Durante le festività natalizie, i Carabinieri del NAS hanno intensificato i controlli nel territorio pontino, nell’ambito dell’operazione “Alimenti tipici delle festività natalizie”. I militari hanno effettuato una serie di ispezioni a Terracina, Priverno e Sezze, riscontrando gravi irregolarità in diversi esercizi commerciali.
Il bilancio dell’operazione parla chiaro: due attività sospese, oltre 850 chili di alimenti sequestrati, sanzioni per circa 11 mila euro e una denuncia per frode nell’esercizio del commercio. Tra i casi più gravi, una pasticceria del sud pontino è stata chiusa dall’ASL a causa di gravi carenze igienico-sanitarie. Qui sono stati sequestrati circa 100 chili di dolci, tra cui panettoni e crostate, alcuni scaduti o privi di tracciabilità.

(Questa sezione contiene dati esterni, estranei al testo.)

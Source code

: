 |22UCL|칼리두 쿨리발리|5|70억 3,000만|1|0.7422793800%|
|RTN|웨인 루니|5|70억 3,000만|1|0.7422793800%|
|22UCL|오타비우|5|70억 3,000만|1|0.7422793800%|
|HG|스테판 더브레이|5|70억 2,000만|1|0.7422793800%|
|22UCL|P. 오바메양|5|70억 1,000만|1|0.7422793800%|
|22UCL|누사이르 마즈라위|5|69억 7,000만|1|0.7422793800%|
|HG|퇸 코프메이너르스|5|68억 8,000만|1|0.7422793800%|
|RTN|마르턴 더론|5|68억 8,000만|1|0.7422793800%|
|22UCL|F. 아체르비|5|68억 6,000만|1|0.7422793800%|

Nel corso dello stesso controllo, i militari hanno scoperto la vendita come artigianali di mostaccioli industriali, confezionati con etichette della pasticceria: il titolare è stato denunciato per frode. Altri sequestri hanno riguardato laboratori e ristoranti che producevano dolci senza autorizzazioni o con materie prime scadute, con sanzioni fino a 2 mila euro.
L’operazione dei NAS si inserisce in una più ampia strategia di sicurezza alimentare per le festività, volta a garantire che dolci e prodotti tipici siano sicuri, correttamente etichettati e rispettino le norme igienico-sanitarie, tutelando così la salute dei consumatori.